▶ PROBLEM REQUIREMENTS: Note how many lines of the material that follows include the string "attached", and state only that number.

▶ EXTRACTED DATA:
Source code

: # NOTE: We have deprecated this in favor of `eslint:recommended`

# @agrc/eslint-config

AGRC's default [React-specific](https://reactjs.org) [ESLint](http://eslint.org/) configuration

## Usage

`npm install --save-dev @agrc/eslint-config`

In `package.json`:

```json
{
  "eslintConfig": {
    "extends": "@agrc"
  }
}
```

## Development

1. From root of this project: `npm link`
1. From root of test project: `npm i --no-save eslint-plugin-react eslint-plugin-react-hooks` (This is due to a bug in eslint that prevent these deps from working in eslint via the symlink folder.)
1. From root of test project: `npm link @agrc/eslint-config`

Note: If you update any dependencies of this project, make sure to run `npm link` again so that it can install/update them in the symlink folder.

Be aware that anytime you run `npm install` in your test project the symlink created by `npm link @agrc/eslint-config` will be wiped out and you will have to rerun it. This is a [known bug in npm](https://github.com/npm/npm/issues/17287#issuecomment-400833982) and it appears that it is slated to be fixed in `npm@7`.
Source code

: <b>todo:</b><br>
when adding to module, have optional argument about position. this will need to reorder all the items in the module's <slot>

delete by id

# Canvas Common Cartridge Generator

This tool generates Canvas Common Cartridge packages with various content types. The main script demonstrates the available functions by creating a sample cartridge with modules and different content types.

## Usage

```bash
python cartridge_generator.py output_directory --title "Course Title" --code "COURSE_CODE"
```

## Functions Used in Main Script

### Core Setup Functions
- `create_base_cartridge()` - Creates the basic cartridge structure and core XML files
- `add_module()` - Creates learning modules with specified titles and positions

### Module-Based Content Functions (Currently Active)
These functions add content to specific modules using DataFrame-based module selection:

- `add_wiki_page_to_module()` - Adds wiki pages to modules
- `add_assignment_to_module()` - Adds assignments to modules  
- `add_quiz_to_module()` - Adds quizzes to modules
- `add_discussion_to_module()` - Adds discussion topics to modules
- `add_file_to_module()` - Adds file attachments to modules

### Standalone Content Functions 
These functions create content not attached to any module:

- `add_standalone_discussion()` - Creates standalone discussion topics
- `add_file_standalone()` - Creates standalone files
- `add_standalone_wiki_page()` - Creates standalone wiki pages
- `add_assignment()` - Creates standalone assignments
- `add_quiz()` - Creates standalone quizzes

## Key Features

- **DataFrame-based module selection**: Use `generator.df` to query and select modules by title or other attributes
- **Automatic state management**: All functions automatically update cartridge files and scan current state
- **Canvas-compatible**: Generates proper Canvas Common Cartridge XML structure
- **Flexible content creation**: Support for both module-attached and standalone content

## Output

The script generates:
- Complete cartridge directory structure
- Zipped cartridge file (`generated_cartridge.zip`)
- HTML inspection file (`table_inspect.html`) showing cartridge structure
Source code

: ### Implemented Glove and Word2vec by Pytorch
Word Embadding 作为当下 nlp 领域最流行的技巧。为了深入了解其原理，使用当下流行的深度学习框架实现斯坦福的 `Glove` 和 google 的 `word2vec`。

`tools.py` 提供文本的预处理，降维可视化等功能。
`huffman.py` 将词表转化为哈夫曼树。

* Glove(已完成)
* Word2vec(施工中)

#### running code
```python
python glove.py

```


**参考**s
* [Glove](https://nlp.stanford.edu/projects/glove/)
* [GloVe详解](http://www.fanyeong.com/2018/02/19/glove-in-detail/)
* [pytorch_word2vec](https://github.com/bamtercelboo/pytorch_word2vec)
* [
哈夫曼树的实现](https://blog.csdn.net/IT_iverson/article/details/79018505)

▶ THE COMPLETED TASK: 2